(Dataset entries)
>>>

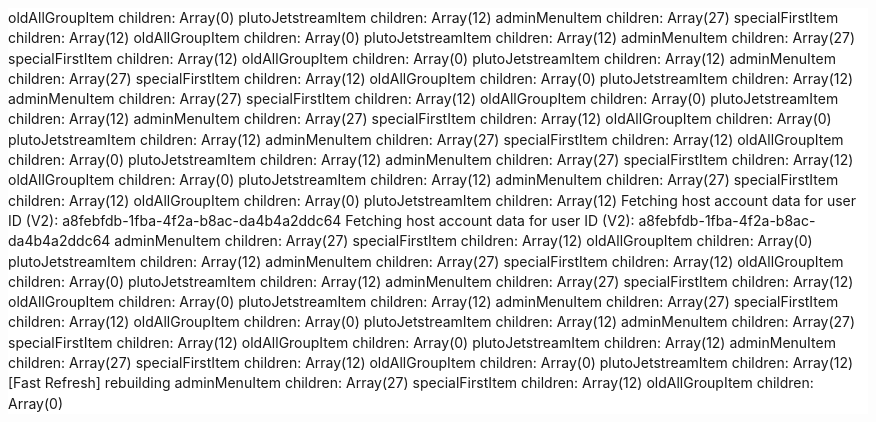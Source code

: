  oldAllGroupItem children: Array(0)
 plutoJetstreamItem children: Array(12)
 adminMenuItem children: Array(27)
 specialFirstItem children: Array(12)
 oldAllGroupItem children: Array(0)
 plutoJetstreamItem children: Array(12)
 adminMenuItem children: Array(27)
 specialFirstItem children: Array(12)
 oldAllGroupItem children: Array(0)
 plutoJetstreamItem children: Array(12)
 adminMenuItem children: Array(27)
 specialFirstItem children: Array(12)
 oldAllGroupItem children: Array(0)
 plutoJetstreamItem children: Array(12)
 adminMenuItem children: Array(27)
 specialFirstItem children: Array(12)
 oldAllGroupItem children: Array(0)
 plutoJetstreamItem children: Array(12)
 adminMenuItem children: Array(27)
 specialFirstItem children: Array(12)
 oldAllGroupItem children: Array(0)
 plutoJetstreamItem children: Array(12)
 adminMenuItem children: Array(27)
 specialFirstItem children: Array(12)
 oldAllGroupItem children: Array(0)
 plutoJetstreamItem children: Array(12)
 adminMenuItem children: Array(27)
 specialFirstItem children: Array(12)
 oldAllGroupItem children: Array(0)
 plutoJetstreamItem children: Array(12)
 adminMenuItem children: Array(27)
 specialFirstItem children: Array(12)
 oldAllGroupItem children: Array(0)
 plutoJetstreamItem children: Array(12)
 Fetching host account data for user ID (V2): a8febfdb-1fba-4f2a-b8ac-da4b4a2ddc64
 Fetching host account data for user ID (V2): a8febfdb-1fba-4f2a-b8ac-da4b4a2ddc64
 adminMenuItem children: Array(27)
 specialFirstItem children: Array(12)
 oldAllGroupItem children: Array(0)
 plutoJetstreamItem children: Array(12)
 adminMenuItem children: Array(27)
 specialFirstItem children: Array(12)
 oldAllGroupItem children: Array(0)
 plutoJetstreamItem children: Array(12)
 adminMenuItem children: Array(27)
 specialFirstItem children: Array(12)
 oldAllGroupItem children: Array(0)
 plutoJetstreamItem children: Array(12)
 adminMenuItem children: Array(27)
 specialFirstItem children: Array(12)
 oldAllGroupItem children: Array(0)
 plutoJetstreamItem children: Array(12)
 adminMenuItem children: Array(27)
 specialFirstItem children: Array(12)
 oldAllGroupItem children: Array(0)
 plutoJetstreamItem children: Array(12)
 adminMenuItem children: Array(27)
 specialFirstItem children: Array(12)
 oldAllGroupItem children: Array(0)
 plutoJetstreamItem children: Array(12)
 [Fast Refresh] rebuilding
 adminMenuItem children: Array(27)
 specialFirstItem children: Array(12)
 oldAllGroupItem children: Array(0)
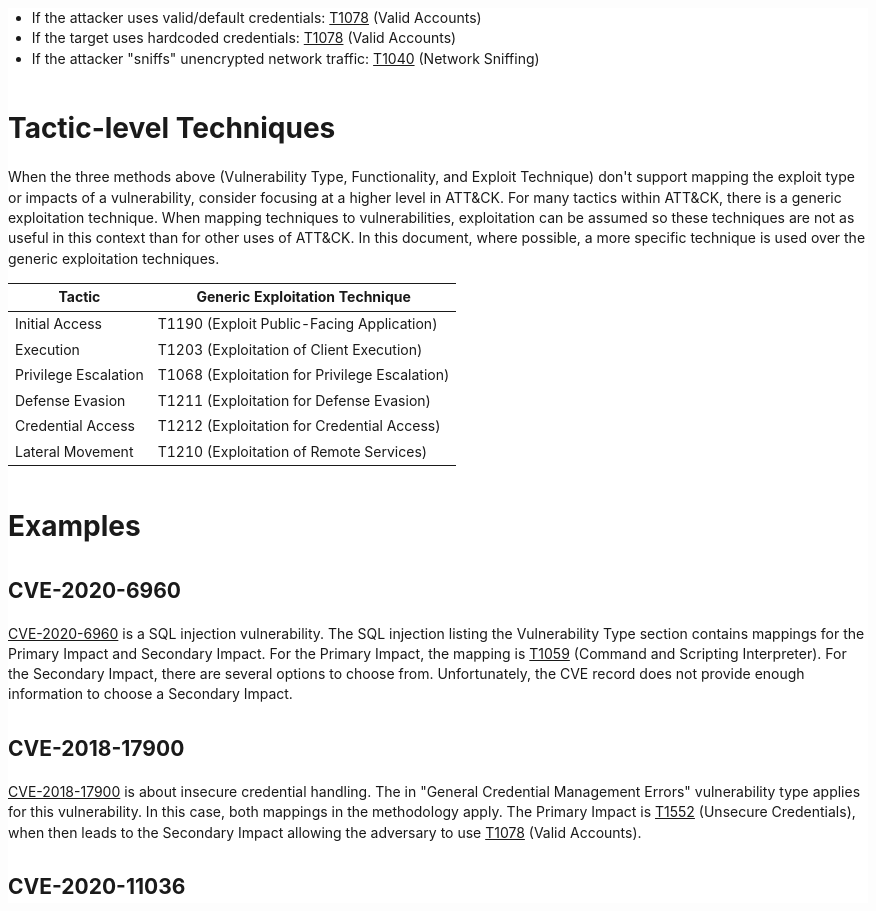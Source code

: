 - If the attacker uses valid/default credentials: [T1078](https://attack.mitre.org/techniques/T1078) (Valid Accounts)
- If the target uses hardcoded credentials: [T1078](https://attack.mitre.org/techniques/T1078) (Valid Accounts)
- If the attacker "sniffs" unencrypted network traffic: [T1040](https://attack.mitre.org/techniques/T1040) (Network Sniffing)

# Tactic-level Techniques

When the three methods above (Vulnerability Type, Functionality, and Exploit Technique) don't support mapping the exploit type or impacts of a vulnerability, consider focusing at a higher level in ATT&CK. For many tactics within ATT&CK, there is a generic exploitation technique.  When mapping techniques to vulnerabilities, exploitation can be assumed so these techniques are not as useful in this context than for other uses of ATT&CK.  In this document, where possible, a more specific technique is used over the generic exploitation techniques. 

| Tactic | Generic Exploitation Technique |
| ---- | ---- |
| Initial Access | T1190 (Exploit Public-Facing Application) |
| Execution | T1203 (Exploitation of Client Execution) |
| Privilege Escalation | T1068 (Exploitation for Privilege Escalation) |
| Defense Evasion | T1211 (Exploitation for Defense Evasion) |
| Credential Access | T1212 (Exploitation for Credential Access) |
| Lateral Movement | T1210 (Exploitation of Remote Services) |

# Examples

## CVE-2020-6960

[CVE-2020-6960](https://nvd.nist.gov/vuln/detail/CVE-2020-6960) is a SQL injection vulnerability.  The SQL injection listing the Vulnerability Type section contains mappings for the Primary Impact and Secondary Impact.  For the Primary Impact, the mapping is [T1059](https://attack.mitre.org/techniques/T1059) (Command and Scripting Interpreter).  For the Secondary Impact, there are several options to choose from.  Unfortunately, the CVE record does not provide enough information to choose a Secondary Impact.

## CVE-2018-17900

[CVE-2018-17900](https://nvd.nist.gov/vuln/detail/CVE-2018-17900) is about insecure credential handling.  The in "General Credential Management Errors" vulnerability type applies for this vulnerability.  In this case, both mappings in the methodology apply.  The Primary Impact is [T1552](https://attack.mitre.org/techniques/T1552) (Unsecure Credentials), when then leads to the Secondary Impact allowing the adversary to use [T1078](https://attack.mitre.org/techniques/T1078) (Valid Accounts).

## CVE-2020-11036
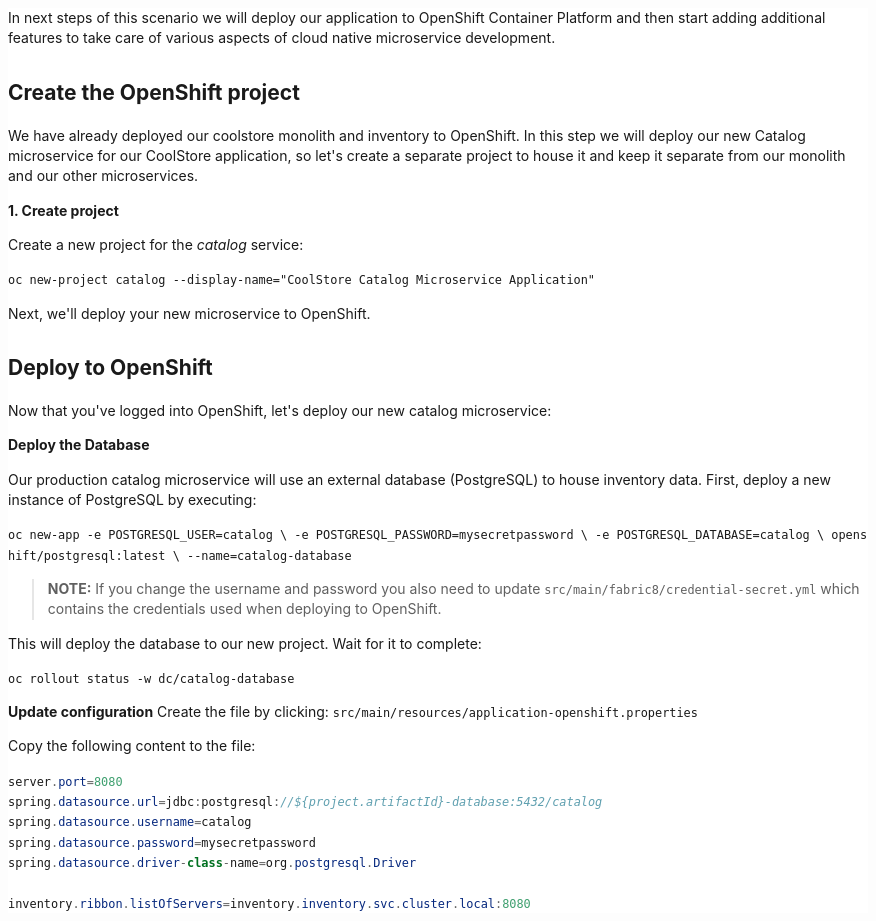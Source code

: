 In next steps of this scenario we will deploy our application to OpenShift Container Platform and then start
adding additional features to take care of various aspects of cloud native microservice development.


## Create the OpenShift project

We have already deployed our coolstore monolith and inventory to OpenShift. In this step we will deploy our new Catalog microservice for our CoolStore application,
so let's create a separate project to house it and keep it separate from our monolith and our other microservices.

**1. Create project**

Create a new project for the *catalog* service:

```oc new-project catalog --display-name="CoolStore Catalog Microservice Application"```

Next, we'll deploy your new microservice to OpenShift.

## Deploy to OpenShift

Now that you've logged into OpenShift, let's deploy our new catalog microservice:

**Deploy the Database**

Our production catalog microservice will use an external database (PostgreSQL) to house inventory data.
First, deploy a new instance of PostgreSQL by executing:

`oc new-app -e POSTGRESQL_USER=catalog \
             -e POSTGRESQL_PASSWORD=mysecretpassword \
             -e POSTGRESQL_DATABASE=catalog \
             openshift/postgresql:latest \
             --name=catalog-database`

> **NOTE:** If you change the username and password you also need to update `src/main/fabric8/credential-secret.yml` which contains
the credentials used when deploying to OpenShift.

This will deploy the database to our new project. Wait for it to complete:

`oc rollout status -w dc/catalog-database`

**Update configuration**
Create the file by clicking: `src/main/resources/application-openshift.properties`

Copy the following content to the file:
```java
server.port=8080
spring.datasource.url=jdbc:postgresql://${project.artifactId}-database:5432/catalog
spring.datasource.username=catalog
spring.datasource.password=mysecretpassword
spring.datasource.driver-class-name=org.postgresql.Driver

inventory.ribbon.listOfServers=inventory.inventory.svc.cluster.local:8080
```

<<<

* _Task prompt_
Locate the word "Access" in the data above. Copy every line carrying it.

* _Task answer_
| Initial Access | T1190 (Exploit Public-Facing Application) |
| Credential Access | T1212 (Exploitation for Credential Access) |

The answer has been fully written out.